Wes Baker of Peru Mission began his Theopolis Easter Term lectures with a discussion of the connection between the two baptisms in Matthew’s gospel.
In Matthew 3, John baptizes Jesus, as the Father speaks from heaven and the Spirit descends in the form of a dove. Through His baptism, Jesus’ identity as Son is confirmed and He’s commissioned to carry out His Messianic vocation.
At the end of Matthew, Jesus commissions His disciples to disciple and baptize. Because the baptisms performed by the church incorporate the baptized into the one baptism of Jesus, our baptisms have the same double significance as Jesus’ own. We are sons in the Son, beloved in the Beloved, and sent in the Sent One.
Wes emphasized that we oughtn’t separate identity and vocation; vocation is inherent in identity. To be in Christ is to be sent by Christ. Our particular vocation is an aspect of our identity in Christ; our vocations give shape to the human beings we are.
Vocations lend purpose to our lives, and so thrust us forward into the future. Through baptism, that future is folded into the future of the kingdom of God.
Today, Christians and non-Christians think differently about identity and vocation: “My job is what I do, not who I am.”
This splitting of identity and vocation is disastrous. Without vocation, identity collapses. We don’t know who we are unless we know what we’re to do. We don’t know who we are unless we know where we’re going and why – and we know the way only when we know where we’re called.
Our world is founded on the separation between identity and purpose. Secular modernity removes purpose from the natural world. It removes purpose from human nature and relocates it to the realm of will.
As a modern, the only purposes and aims that define me are the ones I choose. This seems liberating, but it’s the opposite. Robbed of given purpose, we drift and wander, incapable of finding secure identity because we cannot be chosen or called toward an unanticipated, unchosen end.
Matthew’s theology of baptismal vocation has political consequences. In baptizing nations, the church incorporates peoples, not just persons, into the baptism of Christ.

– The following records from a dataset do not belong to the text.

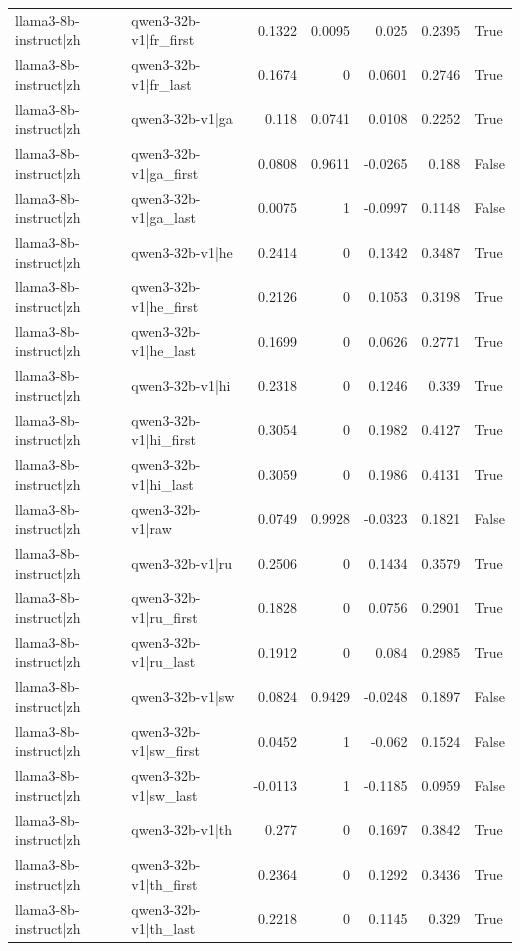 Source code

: \begin{table}
\begin{tabular}{l l r r r r l}
llama3-8b-instruct|zh & qwen3-32b-v1|fr_first & 0.1322 & 0.0095 & 0.025 & 0.2395 & True \\
llama3-8b-instruct|zh & qwen3-32b-v1|fr_last & 0.1674 & 0 & 0.0601 & 0.2746 & True \\
llama3-8b-instruct|zh & qwen3-32b-v1|ga & 0.118 & 0.0741 & 0.0108 & 0.2252 & True \\
llama3-8b-instruct|zh & qwen3-32b-v1|ga_first & 0.0808 & 0.9611 & -0.0265 & 0.188 & False \\
llama3-8b-instruct|zh & qwen3-32b-v1|ga_last & 0.0075 & 1 & -0.0997 & 0.1148 & False \\
llama3-8b-instruct|zh & qwen3-32b-v1|he & 0.2414 & 0 & 0.1342 & 0.3487 & True \\
llama3-8b-instruct|zh & qwen3-32b-v1|he_first & 0.2126 & 0 & 0.1053 & 0.3198 & True \\
llama3-8b-instruct|zh & qwen3-32b-v1|he_last & 0.1699 & 0 & 0.0626 & 0.2771 & True \\
llama3-8b-instruct|zh & qwen3-32b-v1|hi & 0.2318 & 0 & 0.1246 & 0.339 & True \\
llama3-8b-instruct|zh & qwen3-32b-v1|hi_first & 0.3054 & 0 & 0.1982 & 0.4127 & True \\
llama3-8b-instruct|zh & qwen3-32b-v1|hi_last & 0.3059 & 0 & 0.1986 & 0.4131 & True \\
llama3-8b-instruct|zh & qwen3-32b-v1|raw & 0.0749 & 0.9928 & -0.0323 & 0.1821 & False \\
llama3-8b-instruct|zh & qwen3-32b-v1|ru & 0.2506 & 0 & 0.1434 & 0.3579 & True \\
llama3-8b-instruct|zh & qwen3-32b-v1|ru_first & 0.1828 & 0 & 0.0756 & 0.2901 & True \\
llama3-8b-instruct|zh & qwen3-32b-v1|ru_last & 0.1912 & 0 & 0.084 & 0.2985 & True \\
llama3-8b-instruct|zh & qwen3-32b-v1|sw & 0.0824 & 0.9429 & -0.0248 & 0.1897 & False \\
llama3-8b-instruct|zh & qwen3-32b-v1|sw_first & 0.0452 & 1 & -0.062 & 0.1524 & False \\
llama3-8b-instruct|zh & qwen3-32b-v1|sw_last & -0.0113 & 1 & -0.1185 & 0.0959 & False \\
llama3-8b-instruct|zh & qwen3-32b-v1|th & 0.277 & 0 & 0.1697 & 0.3842 & True \\
llama3-8b-instruct|zh & qwen3-32b-v1|th_first & 0.2364 & 0 & 0.1292 & 0.3436 & True \\
llama3-8b-instruct|zh & qwen3-32b-v1|th_last & 0.2218 & 0 & 0.1145 & 0.329 & True \\

\end{tabular}
\end{table}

When a nation is baptized, the Father calls that nation “Beloved Son,” as He once said “Beloved Son” over Israel (Exodus 4:23). All national sons of God are to be reborn in baptism. As Psalm 87 prophesies, Rahab, Babylon, Philistia, Tyre, and Ethiopia will be claimed as home-born children of Zion: “This one and that one were born in her” (vv. 4, 5, 6).
The other aspect of Jesus’ baptism also applies to nations. In baptizing a nation, the church confers purpose on nations, incorporating them into Jesus’ Messianic mission.
A baptized nation can and must say both “We belong to God” and “We exist to witness to and advance the kingdom of Jesus the Christ.” The church’s mission is to incorporate nations into the mission of Jesus by baptizing those nations into the body of Christ.
Few churches believe this today. Few believe it’s possible for nations to be baptized, or to be beloved sons, or to serve the mission of Jesus. Few churches, in other words, believe that it’s the church’s business to shape national purpose and vocation.
Is it any wonder that the nations rage and wander?